Positiv aufgefallen ist uns die leichte Krümmung des Bildschirms. Gerade in hektischen Spielsituationen trägt sie dazu bei, auch die Ränder des Bildschirms im Blick zu behalten. In Kombination mit der enormen Breite schafft dieser Umstand einen spürbaren Wettbewerbsvorteil. Die Auflösung ist indes einwandfrei. Positiv aufgefallen sind uns auch die Farbdarstellung sowie der gebotene Kontrast. Angaben zur Farbraumabdeckung fehlen zwar, wir gehen jedoch davon aus, dass der LC-M34-UWQHD-144-C-V2 hier relativ gut abschneiden würde, da alle Farben detailgetreu dargestellt und satt wurden. Auch der gebotene Kontrast erschien uns überdurchschnittlich gut.

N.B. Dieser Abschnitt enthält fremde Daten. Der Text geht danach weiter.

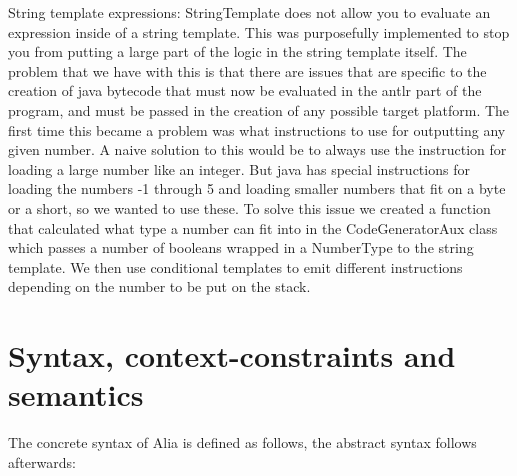 \documentclass[paper=a4, fontsize=11pt]{article}
\numberwithin{equation}{section}		%
\numberwithin{figure}{section}			%
\numberwithin{table}{section}				%
\begin{document}
String template expressions: StringTemplate does not allow you to evaluate an expression inside of a string template. This was purposefully implemented to stop you from putting a large part of the logic in the string template itself. The problem that we have with this is that there are issues that are specific to the creation of java bytecode that must now be evaluated in the antlr part of the program, and must be passed in the creation of any possible target platform. The first time this became a problem was what instructions to use for outputting any given number. A naive solution to this would be to always use the instruction for loading a large number like an integer. But java has special instructions for loading the numbers -1 through 5 and loading smaller numbers that fit on a byte or a short, so we wanted to use these. To solve this issue we created a function that calculated what type a number can fit into in the CodeGeneratorAux class which passes a number of booleans wrapped in a NumberType to the string template. We then use conditional templates to emit different instructions depending on the number to be put on the stack.




\section{Syntax, context-constraints and semantics}
The concrete syntax of Alia is defined as follows, the abstract syntax follows afterwards:
\end{document}
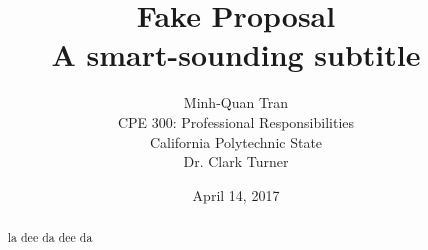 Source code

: 


\title{\vfill Fake Proposal\\
\vspace{8pt}
\normalsize{A smart-sounding subtitle}
}

\author{Minh-Quan Tran\\
\normalsize{CPE 300: Professional Responsibilities}\\
\normalsize{California Polytechnic State}\\
\normalsize{Dr. Clark Turner}
}

\date{April 14, 2017}

\maketitle


\vfill

\begin{abstract}

la dee da dee da
\end{abstract}

\thispagestyle{empty} 
\pagebreak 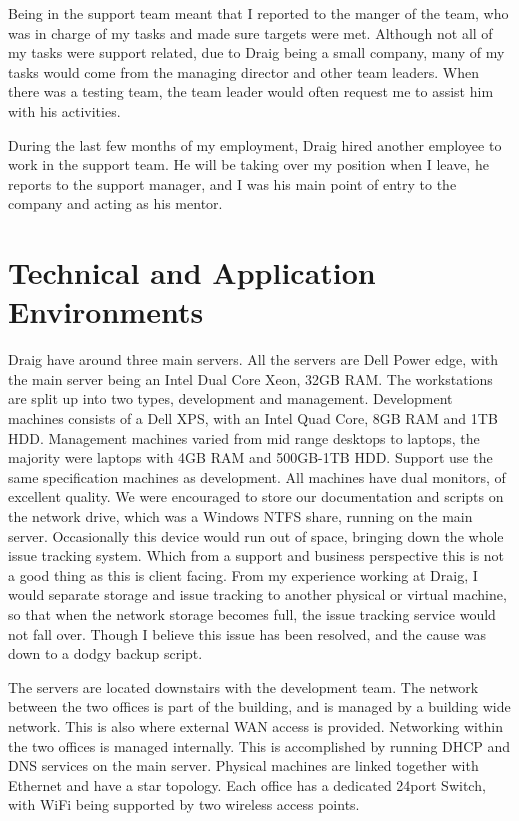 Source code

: \documentclass[paper=a4, fontsize=11pt]{scrartcl}	%
\begin{document}
Being in the support team meant that I reported to the manger of the team, who was in charge of my tasks and made sure targets were met. Although not all of my tasks were support related, due to Draig being a small company, many of my tasks would come from the managing director and other team leaders. When there was a testing team, the team leader would often request me to assist him with his activities.

During the last few months of my employment, Draig hired another employee to work in the support team. He will be taking over my position when I leave, he reports to the support manager, and I was his main point of entry to the company and acting as his mentor.

\section{Technical and Application Environments}
Draig have around three main servers. All the servers are Dell Power edge, with the main server being an Intel Dual Core Xeon, 32GB RAM. The workstations are split up into two types, development and management. Development machines consists of a Dell XPS, with an Intel Quad Core, 8GB RAM and 1TB HDD. Management machines varied from mid range desktops to laptops, the majority were laptops with 4GB RAM and 500GB-1TB HDD. Support use the same specification machines as development. All machines have dual monitors, of excellent quality. We were encouraged to store our documentation and scripts on the network drive, which was a Windows NTFS share, running on the main server. Occasionally this device would run out of space, bringing down the whole issue tracking system. Which from a support and business perspective this is not a good thing as this is client facing. From my experience working at Draig, I would separate storage and issue tracking to another physical or virtual machine, so that when the network storage becomes full, the issue tracking service would not fall over. Though I believe this issue has been resolved, and the cause was down to a dodgy backup script. 

The servers are located downstairs with the development team. The network between the two offices is part of the building, and is managed by a building wide network. This is also where external WAN access is provided\cite{fiberspeed}. Networking within the two offices is managed internally. This is accomplished by running DHCP and DNS services on the main server. Physical machines are linked together with Ethernet and have a star topology. Each office has a dedicated 24port Switch, with WiFi being supported by two wireless access points.
\end{document}
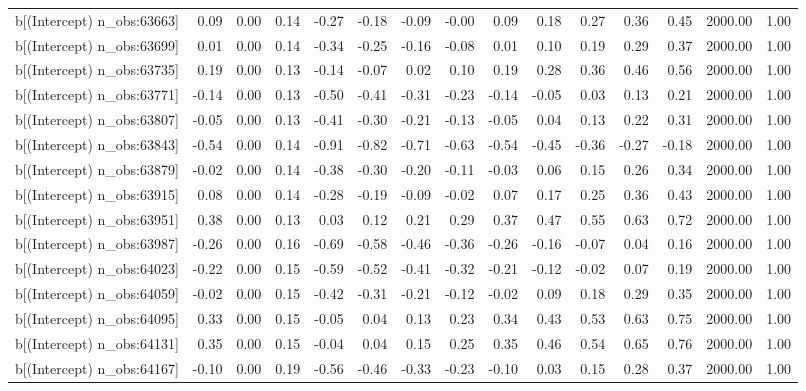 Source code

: \begin{table}[ht]
\begin{tabular}{rrrrrrrrrrrrrrr}
  b[(Intercept) n\_obs:63663] & 0.09 & 0.00 & 0.14 & -0.27 & -0.18 & -0.09 & -0.00 & 0.09 & 0.18 & 0.27 & 0.36 & 0.45 & 2000.00 & 1.00 \\ 
  b[(Intercept) n\_obs:63699] & 0.01 & 0.00 & 0.14 & -0.34 & -0.25 & -0.16 & -0.08 & 0.01 & 0.10 & 0.19 & 0.29 & 0.37 & 2000.00 & 1.00 \\ 
  b[(Intercept) n\_obs:63735] & 0.19 & 0.00 & 0.13 & -0.14 & -0.07 & 0.02 & 0.10 & 0.19 & 0.28 & 0.36 & 0.46 & 0.56 & 2000.00 & 1.00 \\ 
  b[(Intercept) n\_obs:63771] & -0.14 & 0.00 & 0.13 & -0.50 & -0.41 & -0.31 & -0.23 & -0.14 & -0.05 & 0.03 & 0.13 & 0.21 & 2000.00 & 1.00 \\ 
  b[(Intercept) n\_obs:63807] & -0.05 & 0.00 & 0.13 & -0.41 & -0.30 & -0.21 & -0.13 & -0.05 & 0.04 & 0.13 & 0.22 & 0.31 & 2000.00 & 1.00 \\ 
  b[(Intercept) n\_obs:63843] & -0.54 & 0.00 & 0.14 & -0.91 & -0.82 & -0.71 & -0.63 & -0.54 & -0.45 & -0.36 & -0.27 & -0.18 & 2000.00 & 1.00 \\ 
  b[(Intercept) n\_obs:63879] & -0.02 & 0.00 & 0.14 & -0.38 & -0.30 & -0.20 & -0.11 & -0.03 & 0.06 & 0.15 & 0.26 & 0.34 & 2000.00 & 1.00 \\ 
  b[(Intercept) n\_obs:63915] & 0.08 & 0.00 & 0.14 & -0.28 & -0.19 & -0.09 & -0.02 & 0.07 & 0.17 & 0.25 & 0.36 & 0.43 & 2000.00 & 1.00 \\ 
  b[(Intercept) n\_obs:63951] & 0.38 & 0.00 & 0.13 & 0.03 & 0.12 & 0.21 & 0.29 & 0.37 & 0.47 & 0.55 & 0.63 & 0.72 & 2000.00 & 1.00 \\ 
  b[(Intercept) n\_obs:63987] & -0.26 & 0.00 & 0.16 & -0.69 & -0.58 & -0.46 & -0.36 & -0.26 & -0.16 & -0.07 & 0.04 & 0.16 & 2000.00 & 1.00 \\ 
  b[(Intercept) n\_obs:64023] & -0.22 & 0.00 & 0.15 & -0.59 & -0.52 & -0.41 & -0.32 & -0.21 & -0.12 & -0.02 & 0.07 & 0.19 & 2000.00 & 1.00 \\ 
  b[(Intercept) n\_obs:64059] & -0.02 & 0.00 & 0.15 & -0.42 & -0.31 & -0.21 & -0.12 & -0.02 & 0.09 & 0.18 & 0.29 & 0.35 & 2000.00 & 1.00 \\ 
  b[(Intercept) n\_obs:64095] & 0.33 & 0.00 & 0.15 & -0.05 & 0.04 & 0.13 & 0.23 & 0.34 & 0.43 & 0.53 & 0.63 & 0.75 & 2000.00 & 1.00 \\ 
  b[(Intercept) n\_obs:64131] & 0.35 & 0.00 & 0.15 & -0.04 & 0.04 & 0.15 & 0.25 & 0.35 & 0.46 & 0.54 & 0.65 & 0.76 & 2000.00 & 1.00 \\ 
  b[(Intercept) n\_obs:64167] & -0.10 & 0.00 & 0.19 & -0.56 & -0.46 & -0.33 & -0.23 & -0.10 & 0.03 & 0.15 & 0.28 & 0.37 & 2000.00 & 1.00 \\ 

\end{tabular}
\end{table}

Die einzige nennenswerte Schwäche, die uns im Praxistest aufgefallen ist, besteht in der Helligkeit des Bildschirms: Die 350 cd/m² sind für die meisten Anwendungen zwar hell genug und mir persönlich auch sowieso schon zu hell, dadurch ist aber kein HDR möglich. Das ist bei dem Preis einfach nicht drin.

Fazit

Insgesamt hat der LC-M34-UWQHD-144-C-V2 einen positiven Eindruck hinterlassen, der von den wenigen Schwächen, die sich im Praxistest offenbarten, nicht getrübt werden können. Er zählt zu den günstigsten 21:9-Modellen auf dem Markt, ist hochwertig verarbeitet und kann in der Praxis mit seiner Bildwiederholrate von 144 Hz sowie seiner UWQHD-Auflösung überzeugen. Seine durchschnittliche Bildwiederholrate und leichte Schwächen bei der Ausleuchtung sind in der Praxis abseits professionellen eSports wenig relevant und werden durch den niedrigen Preis in jedem Falle kompensiert. Insgesamt handelt es sich damit um einen Monitor, den wir Gamerinnen und Gamern, die nicht unbedingt im absoluten Profibereich tätig sind, eindeutig empfehlen können.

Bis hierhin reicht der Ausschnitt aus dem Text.